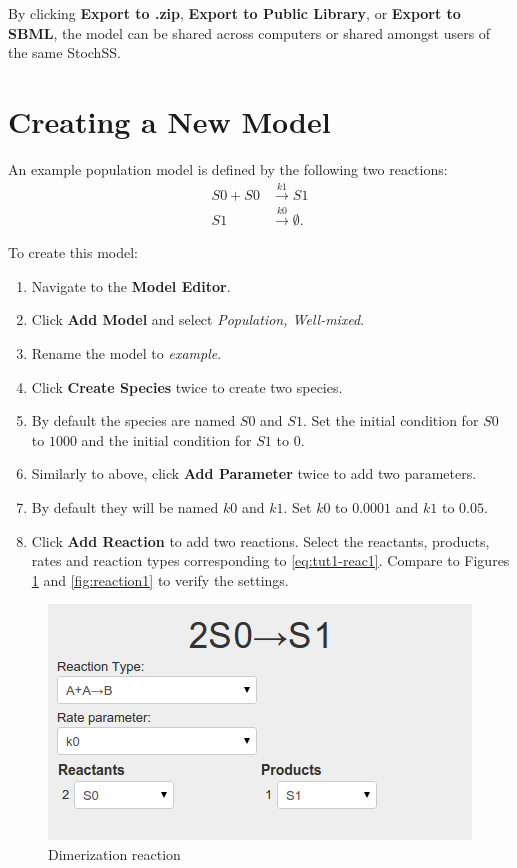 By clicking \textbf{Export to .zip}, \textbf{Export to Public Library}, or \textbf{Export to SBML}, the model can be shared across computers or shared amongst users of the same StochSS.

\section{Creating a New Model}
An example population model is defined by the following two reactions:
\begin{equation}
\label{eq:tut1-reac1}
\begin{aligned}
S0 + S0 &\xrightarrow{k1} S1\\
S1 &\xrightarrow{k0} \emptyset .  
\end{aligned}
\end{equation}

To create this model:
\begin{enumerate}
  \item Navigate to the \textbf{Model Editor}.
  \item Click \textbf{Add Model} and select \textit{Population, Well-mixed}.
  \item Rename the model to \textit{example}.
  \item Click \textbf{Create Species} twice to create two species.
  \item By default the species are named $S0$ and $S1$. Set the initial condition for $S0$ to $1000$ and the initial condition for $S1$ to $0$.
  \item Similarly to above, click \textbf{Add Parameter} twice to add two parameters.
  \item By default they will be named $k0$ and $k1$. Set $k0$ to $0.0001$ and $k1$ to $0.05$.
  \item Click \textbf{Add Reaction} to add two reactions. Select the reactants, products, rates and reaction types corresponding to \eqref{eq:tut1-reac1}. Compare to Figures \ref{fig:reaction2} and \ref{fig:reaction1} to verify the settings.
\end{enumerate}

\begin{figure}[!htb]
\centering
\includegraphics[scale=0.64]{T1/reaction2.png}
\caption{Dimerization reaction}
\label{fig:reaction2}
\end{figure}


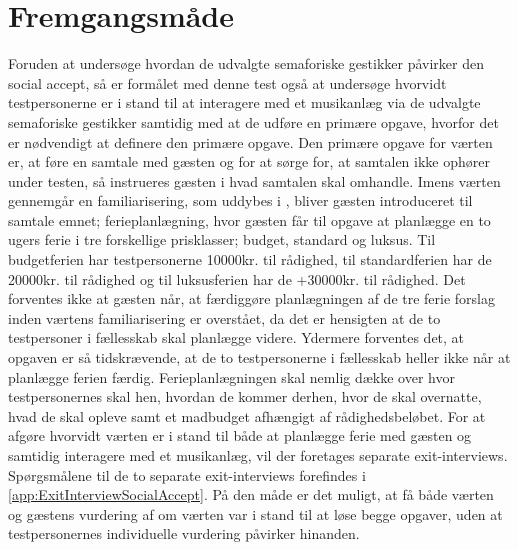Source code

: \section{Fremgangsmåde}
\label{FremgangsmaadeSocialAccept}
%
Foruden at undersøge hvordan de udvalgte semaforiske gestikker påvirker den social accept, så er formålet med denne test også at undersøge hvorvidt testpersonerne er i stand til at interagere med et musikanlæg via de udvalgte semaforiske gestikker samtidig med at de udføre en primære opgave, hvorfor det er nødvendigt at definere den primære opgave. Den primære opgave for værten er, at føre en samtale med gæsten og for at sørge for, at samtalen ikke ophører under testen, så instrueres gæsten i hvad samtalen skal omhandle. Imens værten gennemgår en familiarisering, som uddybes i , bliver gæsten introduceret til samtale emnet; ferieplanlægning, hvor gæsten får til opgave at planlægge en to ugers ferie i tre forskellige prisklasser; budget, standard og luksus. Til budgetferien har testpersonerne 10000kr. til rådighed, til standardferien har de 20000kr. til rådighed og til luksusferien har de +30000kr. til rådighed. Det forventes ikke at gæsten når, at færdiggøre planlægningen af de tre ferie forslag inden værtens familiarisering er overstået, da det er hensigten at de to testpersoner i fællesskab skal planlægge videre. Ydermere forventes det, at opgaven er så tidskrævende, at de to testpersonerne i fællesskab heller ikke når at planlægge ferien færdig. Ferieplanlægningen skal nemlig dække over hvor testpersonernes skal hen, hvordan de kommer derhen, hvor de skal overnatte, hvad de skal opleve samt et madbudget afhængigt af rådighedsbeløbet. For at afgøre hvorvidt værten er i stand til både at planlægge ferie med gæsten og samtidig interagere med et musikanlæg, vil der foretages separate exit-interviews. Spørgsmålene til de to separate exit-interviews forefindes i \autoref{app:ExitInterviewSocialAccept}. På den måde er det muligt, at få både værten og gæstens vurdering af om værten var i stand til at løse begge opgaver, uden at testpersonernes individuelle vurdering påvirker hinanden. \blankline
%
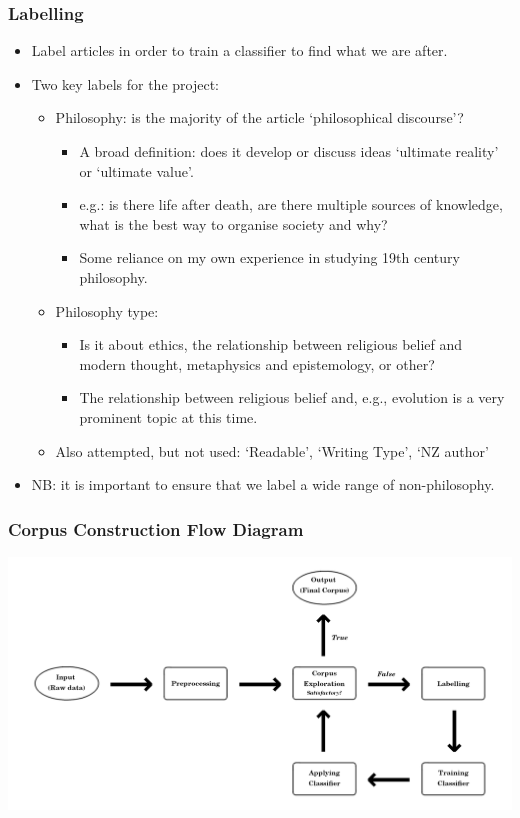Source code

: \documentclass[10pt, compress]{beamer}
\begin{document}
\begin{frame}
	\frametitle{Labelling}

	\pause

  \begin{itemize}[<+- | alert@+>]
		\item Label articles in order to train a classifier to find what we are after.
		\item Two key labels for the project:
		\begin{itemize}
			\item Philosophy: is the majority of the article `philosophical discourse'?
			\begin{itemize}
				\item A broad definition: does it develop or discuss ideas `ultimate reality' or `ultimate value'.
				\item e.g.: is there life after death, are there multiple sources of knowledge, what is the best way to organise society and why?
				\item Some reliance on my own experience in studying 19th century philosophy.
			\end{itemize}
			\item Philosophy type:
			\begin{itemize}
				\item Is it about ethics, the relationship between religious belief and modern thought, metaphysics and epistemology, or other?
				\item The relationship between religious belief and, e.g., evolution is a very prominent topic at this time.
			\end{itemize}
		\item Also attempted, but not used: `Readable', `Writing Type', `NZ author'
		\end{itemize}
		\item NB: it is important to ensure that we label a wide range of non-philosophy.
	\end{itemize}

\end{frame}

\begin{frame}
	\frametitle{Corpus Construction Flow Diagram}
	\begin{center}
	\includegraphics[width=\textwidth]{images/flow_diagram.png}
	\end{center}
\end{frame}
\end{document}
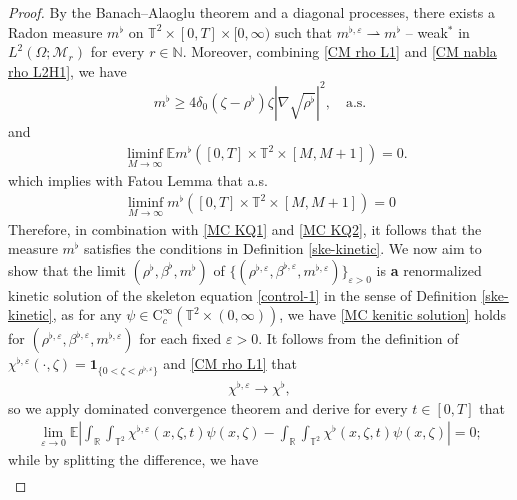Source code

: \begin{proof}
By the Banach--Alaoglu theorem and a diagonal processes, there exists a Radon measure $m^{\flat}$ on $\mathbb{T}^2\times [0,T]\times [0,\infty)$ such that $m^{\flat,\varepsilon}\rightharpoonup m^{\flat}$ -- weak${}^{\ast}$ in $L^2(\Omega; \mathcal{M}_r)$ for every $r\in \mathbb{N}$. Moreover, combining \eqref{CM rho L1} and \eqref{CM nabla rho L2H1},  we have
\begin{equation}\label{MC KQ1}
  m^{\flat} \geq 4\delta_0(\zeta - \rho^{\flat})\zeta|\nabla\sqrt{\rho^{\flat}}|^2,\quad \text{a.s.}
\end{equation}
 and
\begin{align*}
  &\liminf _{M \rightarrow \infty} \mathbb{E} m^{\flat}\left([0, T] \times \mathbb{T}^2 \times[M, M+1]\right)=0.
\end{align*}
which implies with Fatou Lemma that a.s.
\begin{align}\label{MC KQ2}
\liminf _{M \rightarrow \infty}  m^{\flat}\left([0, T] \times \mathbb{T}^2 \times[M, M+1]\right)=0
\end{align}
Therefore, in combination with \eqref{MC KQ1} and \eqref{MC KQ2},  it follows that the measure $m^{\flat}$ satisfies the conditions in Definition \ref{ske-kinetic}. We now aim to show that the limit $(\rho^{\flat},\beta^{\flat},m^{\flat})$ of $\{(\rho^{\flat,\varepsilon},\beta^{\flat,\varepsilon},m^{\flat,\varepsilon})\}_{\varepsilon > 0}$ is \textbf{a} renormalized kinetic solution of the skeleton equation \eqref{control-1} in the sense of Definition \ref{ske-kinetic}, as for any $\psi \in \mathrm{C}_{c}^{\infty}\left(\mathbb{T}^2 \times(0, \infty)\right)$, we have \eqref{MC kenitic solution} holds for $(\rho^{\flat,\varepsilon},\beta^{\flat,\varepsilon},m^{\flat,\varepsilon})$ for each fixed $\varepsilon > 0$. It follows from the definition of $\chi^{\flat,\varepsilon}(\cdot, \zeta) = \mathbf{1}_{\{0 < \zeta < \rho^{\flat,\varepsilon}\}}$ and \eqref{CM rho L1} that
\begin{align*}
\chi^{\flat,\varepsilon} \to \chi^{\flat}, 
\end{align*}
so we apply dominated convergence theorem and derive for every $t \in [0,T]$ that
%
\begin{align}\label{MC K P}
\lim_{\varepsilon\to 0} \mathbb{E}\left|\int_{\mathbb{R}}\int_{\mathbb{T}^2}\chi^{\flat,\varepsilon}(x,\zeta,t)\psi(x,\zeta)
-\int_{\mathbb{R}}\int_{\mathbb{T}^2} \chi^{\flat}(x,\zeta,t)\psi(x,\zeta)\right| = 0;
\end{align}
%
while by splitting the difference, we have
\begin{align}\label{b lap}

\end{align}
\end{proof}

### Task:
Copy exactly, word for word, the line with "so we apply" through the final line of the listing.

### Response:
so we apply dominated convergence theorem and derive for every $t \in [0,T]$ that
%
\begin{align}\label{MC K P}
\lim_{\varepsilon\to 0} \mathbb{E}\left|\int_{\mathbb{R}}\int_{\mathbb{T}^2}\chi^{\flat,\varepsilon}(x,\zeta,t)\psi(x,\zeta)
-\int_{\mathbb{R}}\int_{\mathbb{T}^2} \chi^{\flat}(x,\zeta,t)\psi(x,\zeta)\right| = 0;
\end{align}
%
while by splitting the difference, we have
\begin{align}\label{b lap}

\end{align}
\end{proof}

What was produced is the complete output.